Ciò che ha detto in tv, soffermandosi anche sui rapporti con la moglie, l’amante e altre donne, mostrerebbe, secondo il magistrato del Tribunale di Sorveglianza di Milano, che non ha ancora fatto il “lavoro introspettivo” che dovrebbe portarlo ad accettare la pena, al fine di poter essere reinserito in società, come previsto dai permessi premio. Ecco perché, nelle scorse ore, gli sono stati revocati. L’obiettivo è spingerlo a riflettere su ciò che ha detto e ha fatto.
La reazione della famiglia di Melania Rea
I familiari di Melania Rea erano rimasti indignati per le sue parole e si erano chiesti se avesse ricevuto un’apposita autorizzazione, prima di registrare l’intervista. L’avvocato Gionni, mettendo in evidenza la gravità delle sue esternazioni, aveva detto anche di voler rivolgersi al magistrato del Tribunale di Sorveglianza proprio per chiedergli una revoca dei permessi.

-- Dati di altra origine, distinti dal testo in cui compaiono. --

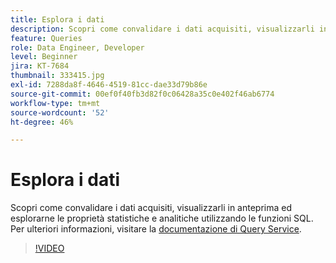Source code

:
 ```yaml
---
title: Esplora i dati
description: Scopri come convalidare i dati acquisiti, visualizzarli in anteprima ed esplorarne le proprietà statistiche e analitiche utilizzando le funzioni SQL.
feature: Queries
role: Data Engineer, Developer
level: Beginner
jira: KT-7684
thumbnail: 333415.jpg
exl-id: 7288da8f-4646-4519-81cc-dae33d79b86e
source-git-commit: 00ef0f40fb3d82f0c06428a35c0e402f46ab6774
workflow-type: tm+mt
source-wordcount: '52'
ht-degree: 46%

---
```


# Esplora i dati

Scopri come convalidare i dati acquisiti, visualizzarli in anteprima ed esplorarne le proprietà statistiche e analitiche utilizzando le funzioni SQL. Per ulteriori informazioni, visitare la [documentazione di Query Service](https://experienceleague.adobe.com/docs/experience-platform/query/home.html?lang=it).

>[!VIDEO](https://video.tv.adobe.com/v/333415?learn=on)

Temo che agli educatori sia sfuggito che Parolisi non sia giunto al punto tale da meritare permessi premio per quello che continua a fare, mentire. Dovrebbe almeno avere il buongusto, non dico di riconoscere le proprie responsabilità – aveva dichiarato -, ma di evitare di aggiungerci sciocchezze.
La ricostruzione dell’omicidio
Secondo i giudici che l’hanno condannato, Parolisi avrebbe ucciso Melania con oltre 35 coltellate, mentre si trovavano in un boschetto del Teramano insieme alla figlia di appena 18 mesi, Vittoria, per una gita. Poi avrebbe cercato di depistare le indagini, incidendole una svastica sulla pelle e conficcandole una siringa nel giubbino.
Il tutto per potersi ricostruire una vita con l’amante, Ludovica, una militare che aveva conosciuto sul luogo di lavoro e a cui, per tempo, avrebbe promesso di lasciare la moglie. All’epoca dei fatti era caporalmaggiore dell’esercito ad Ascoli. Dopo il ritrovamento del corpo di Melania, a tutti fu chiaro il suo coinvolgimento nel delitto. A tutti tranne che a lui che, dopo anni dalla condanna, prova ancora a dichiararsi innocente, mostrando di non essersi pentito.